To access Chaos, trained mages must also remember that magic has a price. While presented as a limitation, I’m not clear what that price is on a spell-by-spell level. If you don’t crush a flower, your hand will mutate? You need to take a magically-induced nap? Give blood? Mind you, “price” is a different concept than “risk”. A spell with risk of failure is not the same as a spell that requires a sacrifice to succeed. By all means–risk away! That technique provides great conflict and helps ground your magic system to show spells don’t always work. (For a similar magic system, watch The Dragon Prince as an alternative; sometimes simpler is better in fantasy worldbuilding!)
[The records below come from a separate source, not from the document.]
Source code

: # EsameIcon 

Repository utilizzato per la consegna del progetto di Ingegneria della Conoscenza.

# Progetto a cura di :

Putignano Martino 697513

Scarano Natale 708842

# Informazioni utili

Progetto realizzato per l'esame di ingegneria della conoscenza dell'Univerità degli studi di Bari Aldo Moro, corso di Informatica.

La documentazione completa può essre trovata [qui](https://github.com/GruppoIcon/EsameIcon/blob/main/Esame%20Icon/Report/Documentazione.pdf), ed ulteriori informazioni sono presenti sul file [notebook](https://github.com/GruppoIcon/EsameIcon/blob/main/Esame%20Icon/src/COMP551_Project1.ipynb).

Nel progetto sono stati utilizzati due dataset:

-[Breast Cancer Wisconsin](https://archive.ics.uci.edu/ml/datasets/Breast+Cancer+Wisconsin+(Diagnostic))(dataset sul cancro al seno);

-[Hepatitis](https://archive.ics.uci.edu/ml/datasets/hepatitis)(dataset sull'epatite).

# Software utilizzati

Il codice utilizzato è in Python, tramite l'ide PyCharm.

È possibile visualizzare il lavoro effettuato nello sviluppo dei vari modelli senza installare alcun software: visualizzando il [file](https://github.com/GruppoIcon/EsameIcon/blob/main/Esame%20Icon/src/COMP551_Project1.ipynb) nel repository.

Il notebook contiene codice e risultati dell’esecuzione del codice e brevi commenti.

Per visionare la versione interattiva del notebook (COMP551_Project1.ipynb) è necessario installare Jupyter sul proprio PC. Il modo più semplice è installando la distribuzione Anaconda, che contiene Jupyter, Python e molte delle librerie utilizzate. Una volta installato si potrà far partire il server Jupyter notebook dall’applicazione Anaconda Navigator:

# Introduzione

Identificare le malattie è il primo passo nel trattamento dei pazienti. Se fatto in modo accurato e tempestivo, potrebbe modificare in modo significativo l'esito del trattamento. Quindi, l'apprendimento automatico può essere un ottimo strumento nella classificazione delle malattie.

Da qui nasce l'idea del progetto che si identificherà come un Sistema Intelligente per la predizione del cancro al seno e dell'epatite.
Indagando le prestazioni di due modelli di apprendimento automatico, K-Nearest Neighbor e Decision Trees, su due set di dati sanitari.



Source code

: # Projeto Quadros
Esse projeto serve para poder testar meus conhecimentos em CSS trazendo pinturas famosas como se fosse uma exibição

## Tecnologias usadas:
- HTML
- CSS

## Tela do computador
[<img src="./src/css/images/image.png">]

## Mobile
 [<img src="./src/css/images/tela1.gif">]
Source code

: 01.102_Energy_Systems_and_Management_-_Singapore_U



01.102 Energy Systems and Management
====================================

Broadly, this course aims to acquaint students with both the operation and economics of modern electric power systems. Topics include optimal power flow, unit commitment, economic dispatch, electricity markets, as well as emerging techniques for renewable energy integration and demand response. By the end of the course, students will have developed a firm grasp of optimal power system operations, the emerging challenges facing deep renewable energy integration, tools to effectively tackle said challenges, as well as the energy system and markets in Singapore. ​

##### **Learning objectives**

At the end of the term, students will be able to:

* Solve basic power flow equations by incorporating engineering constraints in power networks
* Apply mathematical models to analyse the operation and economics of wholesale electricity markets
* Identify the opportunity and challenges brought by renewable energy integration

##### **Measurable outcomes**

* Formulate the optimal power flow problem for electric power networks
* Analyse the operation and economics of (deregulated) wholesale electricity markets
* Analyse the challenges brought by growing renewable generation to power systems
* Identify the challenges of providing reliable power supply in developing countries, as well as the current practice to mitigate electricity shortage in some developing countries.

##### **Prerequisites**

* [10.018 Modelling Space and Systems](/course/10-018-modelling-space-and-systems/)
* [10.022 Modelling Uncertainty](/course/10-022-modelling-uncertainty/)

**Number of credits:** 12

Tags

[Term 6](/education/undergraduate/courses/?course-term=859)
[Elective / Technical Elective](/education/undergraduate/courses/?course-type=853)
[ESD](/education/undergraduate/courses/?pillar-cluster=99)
In The Witcher, we see more risk than price. Certain flowers are crushed to produce specific effects at Aretuza, for example, but does that mean only people with the proper genes can crush those plants to tap into Chaos? Why those particular flowers if what matters is the fact you’re a mage? We do see mages that burn themselves up to attack an enemy, but again battle magic (while always badass and super fun for me to watch) isn’t consistent either. From a creator’s perspective, I definitely wanted to know more about the nature Chaos to fill in the gaps I had; I personally wouldn’t have been able to adapt the work without having those holes filled, and I feel like there’s knowledge I’m missing from not having read the original works.

How is magic in The Witcher regulated?

The fact you have to be born with magic and learn to control Chaos before you come to self-harm is limiting. Not everyone can perform magic, and those who don’t step in line with the Brotherhood risk harm. I felt this leaned more heavily on “magic always has a price” than it needed to. In a world where alchemy and mental illnesses exist, nobody could concoct a potion to help the afflicted? Or make helping the patients a priority? I would absolutely love to see Geralt of Rivia have an encounter with a young mage who succumbed to Chaos in Season Two to understand how this affects the narrative and the larger world.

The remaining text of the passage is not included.